# Information provided
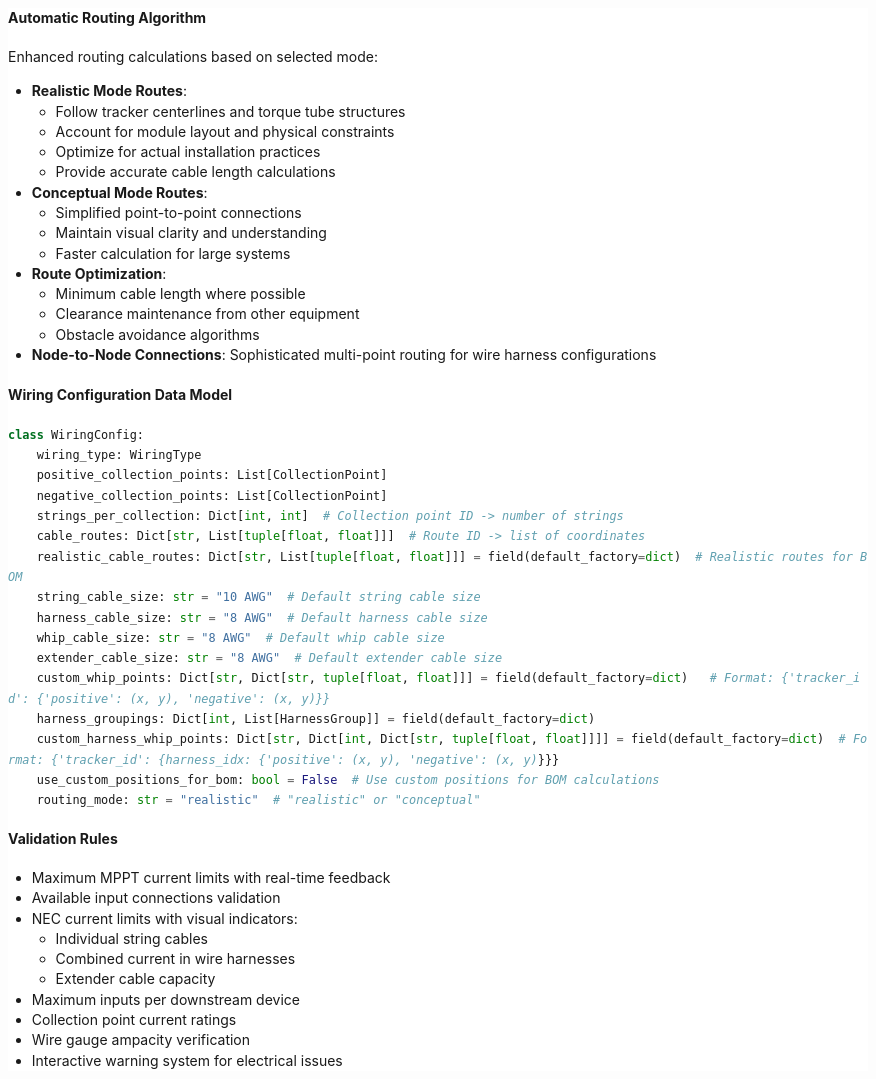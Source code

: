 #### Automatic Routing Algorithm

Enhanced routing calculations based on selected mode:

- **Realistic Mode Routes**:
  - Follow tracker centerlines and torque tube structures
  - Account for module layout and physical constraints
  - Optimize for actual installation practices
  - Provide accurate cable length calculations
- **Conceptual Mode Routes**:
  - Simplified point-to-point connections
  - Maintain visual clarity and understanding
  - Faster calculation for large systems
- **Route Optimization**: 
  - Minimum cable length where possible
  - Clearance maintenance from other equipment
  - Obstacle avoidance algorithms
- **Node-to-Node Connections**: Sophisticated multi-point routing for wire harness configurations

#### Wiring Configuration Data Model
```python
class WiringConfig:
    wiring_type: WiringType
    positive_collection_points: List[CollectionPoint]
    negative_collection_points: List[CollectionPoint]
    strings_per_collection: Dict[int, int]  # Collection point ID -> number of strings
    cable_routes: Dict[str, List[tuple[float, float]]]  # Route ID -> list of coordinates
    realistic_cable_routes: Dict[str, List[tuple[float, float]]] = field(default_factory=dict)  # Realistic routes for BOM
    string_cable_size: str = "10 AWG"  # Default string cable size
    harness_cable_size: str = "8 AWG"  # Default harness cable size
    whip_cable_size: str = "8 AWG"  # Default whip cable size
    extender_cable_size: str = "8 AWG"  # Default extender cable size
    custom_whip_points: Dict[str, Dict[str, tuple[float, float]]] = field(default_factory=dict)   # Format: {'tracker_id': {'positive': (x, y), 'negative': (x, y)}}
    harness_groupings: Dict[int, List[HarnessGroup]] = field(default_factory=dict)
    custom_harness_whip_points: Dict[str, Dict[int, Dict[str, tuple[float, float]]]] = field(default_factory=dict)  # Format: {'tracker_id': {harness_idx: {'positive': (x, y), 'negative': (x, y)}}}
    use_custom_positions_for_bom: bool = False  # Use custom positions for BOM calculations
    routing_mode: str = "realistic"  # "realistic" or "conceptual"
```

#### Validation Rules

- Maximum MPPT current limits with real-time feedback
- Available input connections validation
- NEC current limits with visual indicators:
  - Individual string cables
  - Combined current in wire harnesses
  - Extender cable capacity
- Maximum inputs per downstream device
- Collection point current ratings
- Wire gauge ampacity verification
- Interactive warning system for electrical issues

...

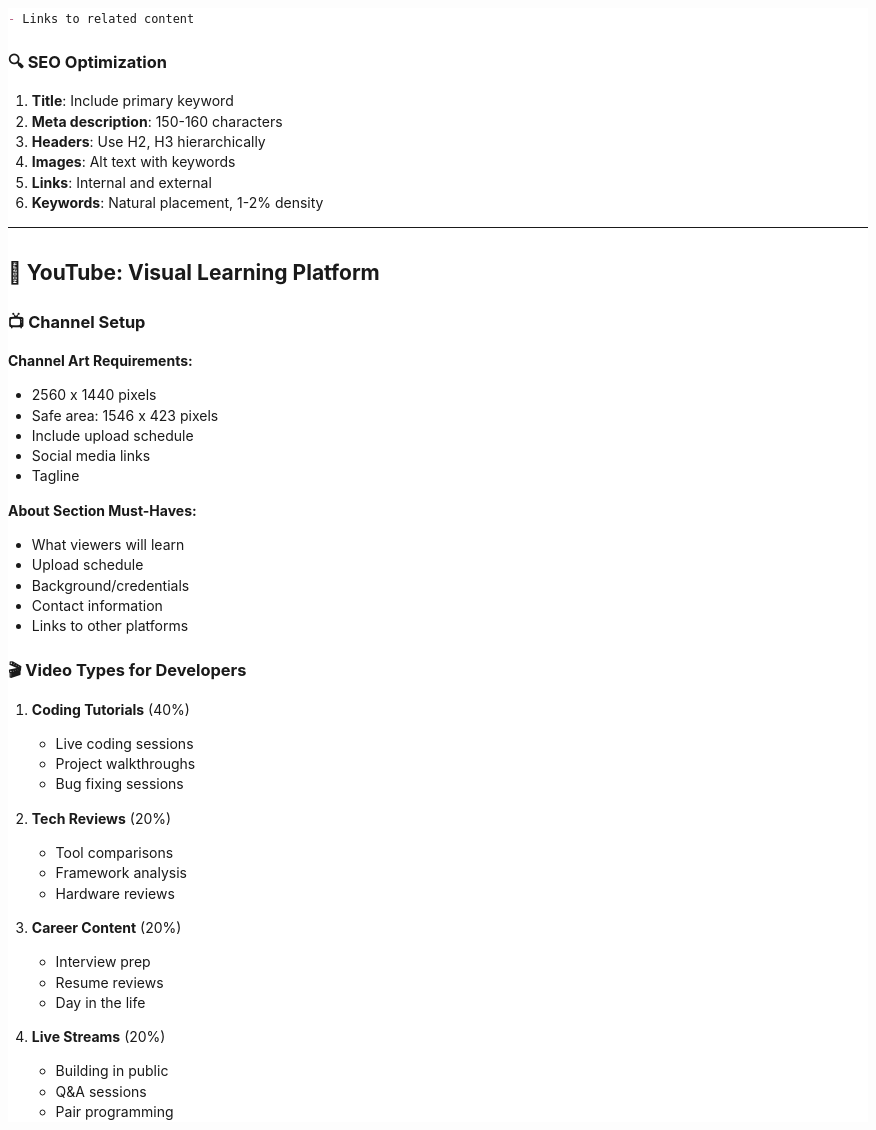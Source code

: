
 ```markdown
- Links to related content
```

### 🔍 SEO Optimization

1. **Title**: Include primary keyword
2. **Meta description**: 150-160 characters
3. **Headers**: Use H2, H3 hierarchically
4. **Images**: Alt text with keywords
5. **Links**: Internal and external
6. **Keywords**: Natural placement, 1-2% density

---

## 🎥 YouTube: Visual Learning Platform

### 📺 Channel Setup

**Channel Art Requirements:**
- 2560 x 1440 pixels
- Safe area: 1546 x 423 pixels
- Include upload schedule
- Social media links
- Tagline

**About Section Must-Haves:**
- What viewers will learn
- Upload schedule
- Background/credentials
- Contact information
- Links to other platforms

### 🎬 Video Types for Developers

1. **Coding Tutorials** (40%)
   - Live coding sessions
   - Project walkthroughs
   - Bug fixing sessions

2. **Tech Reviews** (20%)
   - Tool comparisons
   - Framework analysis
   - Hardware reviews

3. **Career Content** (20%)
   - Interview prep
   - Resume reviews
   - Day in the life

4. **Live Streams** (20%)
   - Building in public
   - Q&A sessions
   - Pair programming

# Exercise prompt
Working from the material above, retype exactly the lines from the one with "- Contact information" through the one with "- Pair programming", both included, and only those lines.

# Answer to this problem
- Contact information
- Links to other platforms

### 🎬 Video Types for Developers

1. **Coding Tutorials** (40%)
   - Live coding sessions
   - Project walkthroughs
   - Bug fixing sessions

2. **Tech Reviews** (20%)
   - Tool comparisons
   - Framework analysis
   - Hardware reviews

3. **Career Content** (20%)
   - Interview prep
   - Resume reviews
   - Day in the life

4. **Live Streams** (20%)
   - Building in public
   - Q&A sessions
   - Pair programming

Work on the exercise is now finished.